▶ What to do
Once you reach the line containing "spine | spine1 | Ethernet6 |" in the entries below, write out that line and each one after it down to the line containing "### Point-To-Point Links Node Allocation", exactly and with nothing added.

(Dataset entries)
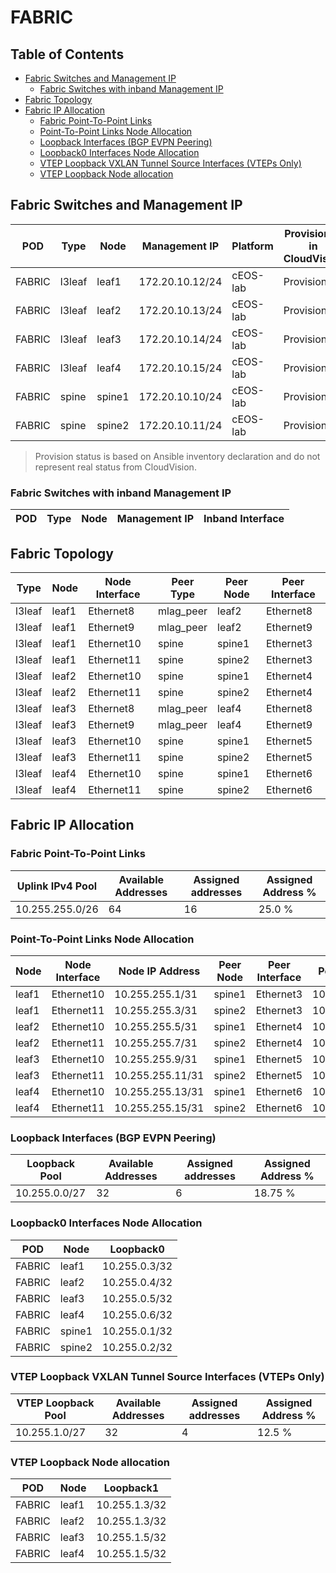 # FABRIC

## Table of Contents

- [Fabric Switches and Management IP](#fabric-switches-and-management-ip)
  - [Fabric Switches with inband Management IP](#fabric-switches-with-inband-management-ip)
- [Fabric Topology](#fabric-topology)
- [Fabric IP Allocation](#fabric-ip-allocation)
  - [Fabric Point-To-Point Links](#fabric-point-to-point-links)
  - [Point-To-Point Links Node Allocation](#point-to-point-links-node-allocation)
  - [Loopback Interfaces (BGP EVPN Peering)](#loopback-interfaces-bgp-evpn-peering)
  - [Loopback0 Interfaces Node Allocation](#loopback0-interfaces-node-allocation)
  - [VTEP Loopback VXLAN Tunnel Source Interfaces (VTEPs Only)](#vtep-loopback-vxlan-tunnel-source-interfaces-vteps-only)
  - [VTEP Loopback Node allocation](#vtep-loopback-node-allocation)

## Fabric Switches and Management IP

| POD | Type | Node | Management IP | Platform | Provisioned in CloudVision | Serial Number |
| --- | ---- | ---- | ------------- | -------- | -------------------------- | ------------- |
| FABRIC | l3leaf | leaf1 | 172.20.10.12/24 | cEOS-lab | Provisioned | - |
| FABRIC | l3leaf | leaf2 | 172.20.10.13/24 | cEOS-lab | Provisioned | - |
| FABRIC | l3leaf | leaf3 | 172.20.10.14/24 | cEOS-lab | Provisioned | - |
| FABRIC | l3leaf | leaf4 | 172.20.10.15/24 | cEOS-lab | Provisioned | - |
| FABRIC | spine | spine1 | 172.20.10.10/24 | cEOS-lab | Provisioned | - |
| FABRIC | spine | spine2 | 172.20.10.11/24 | cEOS-lab | Provisioned | - |

> Provision status is based on Ansible inventory declaration and do not represent real status from CloudVision.

### Fabric Switches with inband Management IP

| POD | Type | Node | Management IP | Inband Interface |
| --- | ---- | ---- | ------------- | ---------------- |

## Fabric Topology

| Type | Node | Node Interface | Peer Type | Peer Node | Peer Interface |
| ---- | ---- | -------------- | --------- | ----------| -------------- |
| l3leaf | leaf1 | Ethernet8 | mlag_peer | leaf2 | Ethernet8 |
| l3leaf | leaf1 | Ethernet9 | mlag_peer | leaf2 | Ethernet9 |
| l3leaf | leaf1 | Ethernet10 | spine | spine1 | Ethernet3 |
| l3leaf | leaf1 | Ethernet11 | spine | spine2 | Ethernet3 |
| l3leaf | leaf2 | Ethernet10 | spine | spine1 | Ethernet4 |
| l3leaf | leaf2 | Ethernet11 | spine | spine2 | Ethernet4 |
| l3leaf | leaf3 | Ethernet8 | mlag_peer | leaf4 | Ethernet8 |
| l3leaf | leaf3 | Ethernet9 | mlag_peer | leaf4 | Ethernet9 |
| l3leaf | leaf3 | Ethernet10 | spine | spine1 | Ethernet5 |
| l3leaf | leaf3 | Ethernet11 | spine | spine2 | Ethernet5 |
| l3leaf | leaf4 | Ethernet10 | spine | spine1 | Ethernet6 |
| l3leaf | leaf4 | Ethernet11 | spine | spine2 | Ethernet6 |

## Fabric IP Allocation

### Fabric Point-To-Point Links

| Uplink IPv4 Pool | Available Addresses | Assigned addresses | Assigned Address % |
| ---------------- | ------------------- | ------------------ | ------------------ |
| 10.255.255.0/26 | 64 | 16 | 25.0 % |

### Point-To-Point Links Node Allocation

| Node | Node Interface | Node IP Address | Peer Node | Peer Interface | Peer IP Address |
| ---- | -------------- | --------------- | --------- | -------------- | --------------- |
| leaf1 | Ethernet10 | 10.255.255.1/31 | spine1 | Ethernet3 | 10.255.255.0/31 |
| leaf1 | Ethernet11 | 10.255.255.3/31 | spine2 | Ethernet3 | 10.255.255.2/31 |
| leaf2 | Ethernet10 | 10.255.255.5/31 | spine1 | Ethernet4 | 10.255.255.4/31 |
| leaf2 | Ethernet11 | 10.255.255.7/31 | spine2 | Ethernet4 | 10.255.255.6/31 |
| leaf3 | Ethernet10 | 10.255.255.9/31 | spine1 | Ethernet5 | 10.255.255.8/31 |
| leaf3 | Ethernet11 | 10.255.255.11/31 | spine2 | Ethernet5 | 10.255.255.10/31 |
| leaf4 | Ethernet10 | 10.255.255.13/31 | spine1 | Ethernet6 | 10.255.255.12/31 |
| leaf4 | Ethernet11 | 10.255.255.15/31 | spine2 | Ethernet6 | 10.255.255.14/31 |

### Loopback Interfaces (BGP EVPN Peering)

| Loopback Pool | Available Addresses | Assigned addresses | Assigned Address % |
| ------------- | ------------------- | ------------------ | ------------------ |
| 10.255.0.0/27 | 32 | 6 | 18.75 % |

### Loopback0 Interfaces Node Allocation

| POD | Node | Loopback0 |
| --- | ---- | --------- |
| FABRIC | leaf1 | 10.255.0.3/32 |
| FABRIC | leaf2 | 10.255.0.4/32 |
| FABRIC | leaf3 | 10.255.0.5/32 |
| FABRIC | leaf4 | 10.255.0.6/32 |
| FABRIC | spine1 | 10.255.0.1/32 |
| FABRIC | spine2 | 10.255.0.2/32 |

### VTEP Loopback VXLAN Tunnel Source Interfaces (VTEPs Only)

| VTEP Loopback Pool | Available Addresses | Assigned addresses | Assigned Address % |
| ------------------ | ------------------- | ------------------ | ------------------ |
| 10.255.1.0/27 | 32 | 4 | 12.5 % |

### VTEP Loopback Node allocation

| POD | Node | Loopback1 |
| --- | ---- | --------- |
| FABRIC | leaf1 | 10.255.1.3/32 |
| FABRIC | leaf2 | 10.255.1.3/32 |
| FABRIC | leaf3 | 10.255.1.5/32 |
| FABRIC | leaf4 | 10.255.1.5/32 |
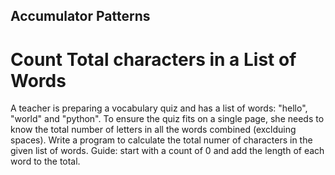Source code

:## Accumulator Patterns

# Count Total characters in a List of Words

A teacher is preparing a vocabulary quiz and has a list of words: "hello", "world" and "python". To ensure the quiz fits on a single page, she needs to know the total number of letters in all the words combined (exclduing spaces). Write a program to calculate the total numer of characters in the given list of words. 
Guide: start with a count of 0 and add the length of each word to the total.
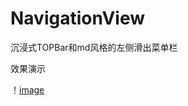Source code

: # NavigationView
沉浸式TOPBar和md风格的左侧滑出菜单栏

效果演示

！[image](https://github.com/x-mail/NavigationView/blob/master/demo/demo.gif)
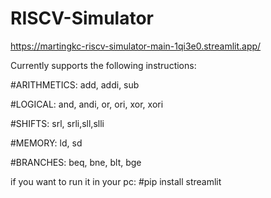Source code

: # RISCV-Simulator

https://martingkc-riscv-simulator-main-1qi3e0.streamlit.app/

Currently supports the following instructions: 

#ARITHMETICS: add, addi, sub

#LOGICAL: and, andi, or, ori, xor, xori

#SHIFTS: srl, srli,sll,slli

#MEMORY: ld, sd 

#BRANCHES: beq, bne, blt, bge 

if you want to run it in your pc: 
#pip install streamlit
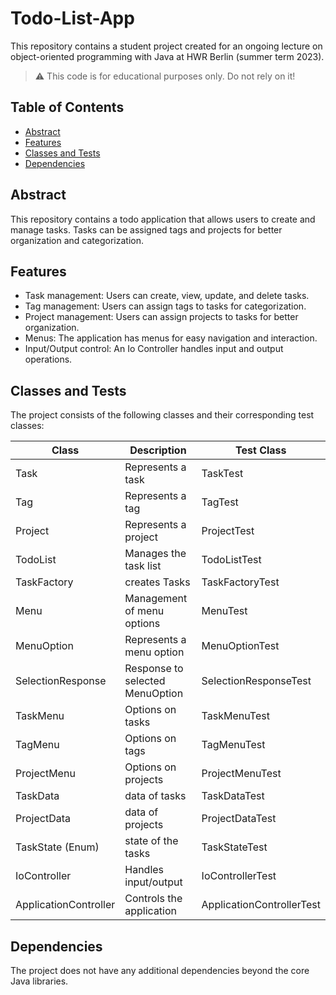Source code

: # Todo-List-App

This repository contains a student project created for an ongoing lecture on object-oriented programming with Java at HWR Berlin (summer term 2023).

> :warning: This code is for educational purposes only. Do not rely on it!

## Table of Contents

- [Abstract](#abstract)
- [Features](#features)
- [Classes and Tests](#classes-and-tests)
- [Dependencies](#dependencies)

## Abstract

This repository contains a todo application that allows users to create and manage tasks. Tasks can be assigned tags and projects for better organization and categorization.

## Features

- Task management: Users can create, view, update, and delete tasks.
- Tag management: Users can assign tags to tasks for categorization.
- Project management: Users can assign projects to tasks for better organization.
- Menus: The application has menus for easy navigation and interaction.
- Input/Output control: An Io Controller handles input and output operations.

## Classes and Tests

The project consists of the following classes and their corresponding test classes:


| Class                | Description                 | Test Class                |
|----------------------|-----------------------------|---------------------------|
| Task                 | Represents a task            | TaskTest                  |
| Tag                  | Represents a tag             | TagTest                   |
| Project              | Represents a project         | ProjectTest               |
| TodoList             | Manages the task list        | TodoListTest              |
| TaskFactory          | creates Tasks                | TaskFactoryTest           |
| Menu                 | Management of menu options   | MenuTest                  |
| MenuOption           | Represents a menu option     | MenuOptionTest            |
| SelectionResponse    | Response to selected MenuOption   | SelectionResponseTest|
| TaskMenu             | Options on tasks             | TaskMenuTest              |
| TagMenu              | Options on tags              | TagMenuTest               |
| ProjectMenu          | Options on projects          | ProjectMenuTest           |
| TaskData             | data of tasks                | TaskDataTest              |
| ProjectData          | data of projects             | ProjectDataTest           |
| TaskState (Enum)     | state of the tasks           | TaskStateTest             |
| IoController         | Handles input/output         | IoControllerTest          |
| ApplicationController | Controls the application    | ApplicationControllerTest  |

## Dependencies

The project does not have any additional dependencies beyond the core Java libraries.

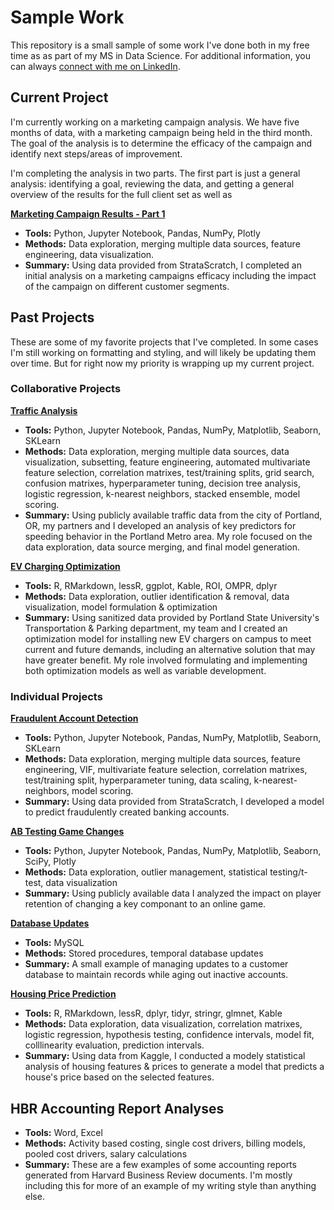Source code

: # Sample Work

This repository is a small sample of some work I've done both in my free time as as part of my MS in Data Science. For additional information, you can always [connect with me on LinkedIn](https://www.linkedin.com/in/ashleynilson/).  
 
## Current Project

I'm currently working on a marketing campaign analysis. We have five months of data, with a marketing campaign being held in the third month. The goal of the analysis is to determine the efficacy of the campaign and identify next steps/areas of improvement. 

I'm completing the analysis in two parts. The first part is just a general analysis: identifying a goal, reviewing the data, and getting a general overview of the results for the full client set as well as 

**[Marketing Campaign Results - Part 1](Marketing_Campaign_Results/analysis_pt1.md)**

- **Tools:** Python, Jupyter Notebook, Pandas, NumPy, Plotly
- **Methods:** Data exploration, merging multiple data sources, feature engineering, data visualization.   
- **Summary:** Using data provided from StrataScratch, I completed an initial analysis on a marketing campaigns efficacy including the impact of the campaign on different customer segments.

## Past Projects

These are some of my favorite projects that I've completed. In some cases I'm still working on formatting and styling, and will likely be updating them over time. But for right now my priority is wrapping up my current project. 

### Collaborative Projects

**[Traffic Analysis](Traffic_Analysis/Traffic_Analysis.md)**

- **Tools:** Python, Jupyter Notebook, Pandas, NumPy, Matplotlib, Seaborn, SKLearn
- **Methods:** Data exploration, merging multiple data sources, data visualization, subsetting, feature engineering, automated multivariate feature selection, correlation matrixes, test/training splits, grid search, confusion matrixes, hyperparameter tuning, decision tree analysis, logistic regression, k-nearest neighbors, stacked ensemble, model scoring. 
- **Summary:** Using publicly available traffic data from the city of Portland, OR, my partners and I developed an analysis of key predictors for speeding behavior in the Portland Metro area. My role focused on the data exploration, data source merging, and final model generation. 

**[EV Charging Optimization](EV_Charging_Optimization/EV_Charging_Optimization.md)**

- **Tools:** R, RMarkdown, lessR, ggplot, Kable, ROI, OMPR, dplyr
- **Methods:** Data exploration, outlier identification & removal, data visualization, model formulation & optimization
- **Summary:** Using sanitized data provided by Portland State University's Transportation & Parking department, my team and I created an optimization model for installing new EV chargers on campus to meet current and future demands, including an alternative solution that may have greater benefit. My role involved formulating and implementing both optimization models as well as variable development.  

### Individual Projects

**[Fraudulent Account Detection](Fraudulent_Acct_Detection/Fraudulent_Acct_Detection.md)**

- **Tools:** Python, Jupyter Notebook, Pandas, NumPy, Matplotlib, Seaborn, SKLearn
- **Methods:** Data exploration, merging multiple data sources, feature engineering, VIF, multivariate feature selection, correlation matrixes, test/training split, hyperparameter tuning, data scaling, k-nearest-neighbors, model scoring.   
- **Summary:** Using data provided from StrataScratch, I developed a model to predict fraudulently created banking accounts.

**[AB Testing Game Changes](Game_AB_Testing/Game_AB_Testing.md)**

- **Tools:** Python, Jupyter Notebook, Pandas, NumPy, Matplotlib, Seaborn, SciPy, Plotly
- **Methods:** Data exploration, outlier management, statistical testing/t-test, data visualization
- **Summary:** Using publicly available data I analyzed the impact on player retention of changing a key componant to an online game. 

**[Database Updates](Database_Updates/Database_Updates.md)**

- **Tools:** MySQL
- **Methods:** Stored procedures, temporal database updates
- **Summary:** A small example of managing updates to a customer database to maintain records while aging out inactive accounts. 

**[Housing Price Prediction](Housing_Price_Prediction/Housing_Price_Prediction.md)**

- **Tools:** R, RMarkdown, lessR, dplyr, tidyr, stringr, glmnet, Kable
- **Methods:** Data exploration, data visualization, correlation matrixes, logistic regression, hypothesis testing, confidence intervals, model fit, colllinearity evaluation, prediction intervals. 
- **Summary:** Using data from Kaggle, I conducted a modely statistical analysis of housing features & prices to generate a model that predicts a house's price based on the selected features. 

## HBR Accounting Report Analyses

- **Tools:** Word, Excel
- **Methods:** Activity based costing, single cost drivers, billing models, pooled cost drivers, salary calculations
- **Summary:** These are a few examples of some accounting reports generated from Harvard Business Review documents. I'm mostly including this for more of an example of my writing style than anything else.  
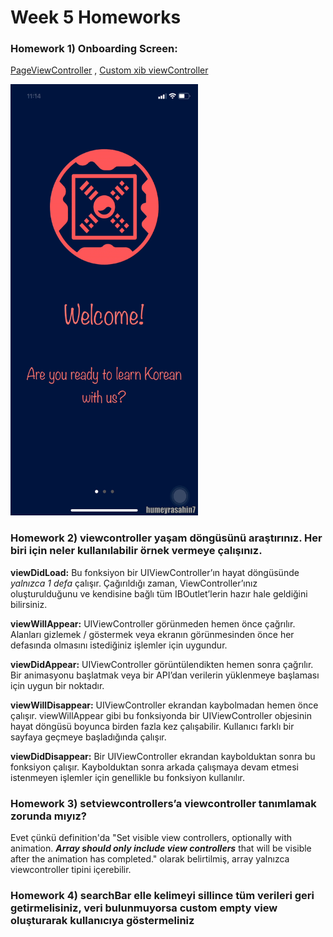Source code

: # Week 5 Homeworks
### Homework 1) Onboarding Screen:

[PageViewController](https://github.com/humeyrasahin7/TurkcellHomeworks/blob/master/week05/OnboardingScreen/OnboardingScreen/OnboargingPageViewController.swift) , [Custom xib viewController](https://github.com/humeyrasahin7/TurkcellHomeworks/blob/master/week05/OnboardingScreen/Onboarding/OnboardingViewController.swift)

<img src="https://github.com/humeyrasahin7/TurkcellHomeworks/blob/master/week05/onboarding.gif" width="300" height="690">

### Homework 2) viewcontroller yaşam döngüsünü araştırınız. Her biri için neler kullanılabilir örnek vermeye çalışınız.
**viewDidLoad:**
Bu fonksiyon bir UIViewController’ın hayat döngüsünde *yalnızca 1 defa* çalışır. Çağırıldığı zaman, ViewController’ınız oluşturulduğunu ve kendisine bağlı tüm IBOutlet’lerin hazır hale geldiğini bilirsiniz.

**viewWillAppear:**
UIViewController görünmeden hemen önce çağrılır. Alanları gizlemek / göstermek veya ekranın görünmesinden önce her defasında olmasını istediğiniz işlemler için uygundur.

**viewDidAppear:**
UIViewController görüntülendikten hemen sonra çağrılır. Bir animasyonu başlatmak veya bir API’dan verilerin yüklenmeye başlaması için uygun bir noktadır.

**viewWillDisappear:**
UIViewController ekrandan kaybolmadan hemen önce çalışır. viewWillAppear gibi bu fonksiyonda bir UIViewController objesinin hayat döngüsü boyunca birden fazla kez çalışabilir. Kullanıcı farklı bir sayfaya geçmeye başladığında çalışır.

**viewDidDisappear:**
Bir UIViewController ekrandan kaybolduktan sonra bu fonksiyon çalışır. Kaybolduktan sonra arkada çalışmaya devam etmesi istenmeyen işlemler için genellikle bu fonksiyon kullanılır.

### Homework 3) setviewcontrollers’a viewcontroller tanımlamak zorunda mıyız?
Evet çünkü definition'da "Set visible view controllers, optionally with animation. ***Array should only include view controllers*** that will be visible after the animation has completed." olarak belirtilmiş, array yalnızca viewcontroller tipini içerebilir.

### Homework 4) searchBar elle kelimeyi sillince tüm verileri geri getirmelisiniz, veri bulunmuyorsa custom empty view oluşturarak kullanıcıya göstermeliniz
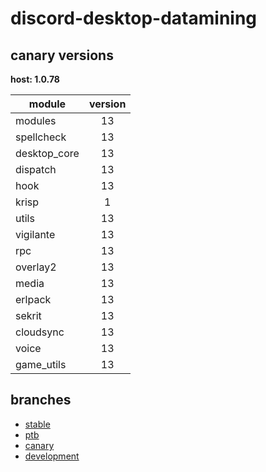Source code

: # discord-desktop-datamining

## canary versions

**host: 1.0.78**

| module | version |
| ------ | :-----: |
| modules | 13 |
| spellcheck | 13 |
| desktop_core | 13 |
| dispatch | 13 |
| hook | 13 |
| krisp | 1 |
| utils | 13 |
| vigilante | 13 |
| rpc | 13 |
| overlay2 | 13 |
| media | 13 |
| erlpack | 13 |
| sekrit | 13 |
| cloudsync | 13 |
| voice | 13 |
| game_utils | 13 |

## branches

- [stable](https://github.com/OpenAsar/discord-desktop-datamining/tree/stable)
- [ptb](https://github.com/OpenAsar/discord-desktop-datamining/tree/ptb)
- [canary](https://github.com/OpenAsar/discord-desktop-datamining/tree/canary)
- [development](https://github.com/OpenAsar/discord-desktop-datamining/tree/development)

▶ Problem solution
| l3leaf | leaf4 | Ethernet10 | spine | spine1 | Ethernet6 |
| l3leaf | leaf4 | Ethernet11 | spine | spine2 | Ethernet6 |

## Fabric IP Allocation

### Fabric Point-To-Point Links

| Uplink IPv4 Pool | Available Addresses | Assigned addresses | Assigned Address % |
| ---------------- | ------------------- | ------------------ | ------------------ |
| 10.255.255.0/26 | 64 | 16 | 25.0 % |

### Point-To-Point Links Node Allocation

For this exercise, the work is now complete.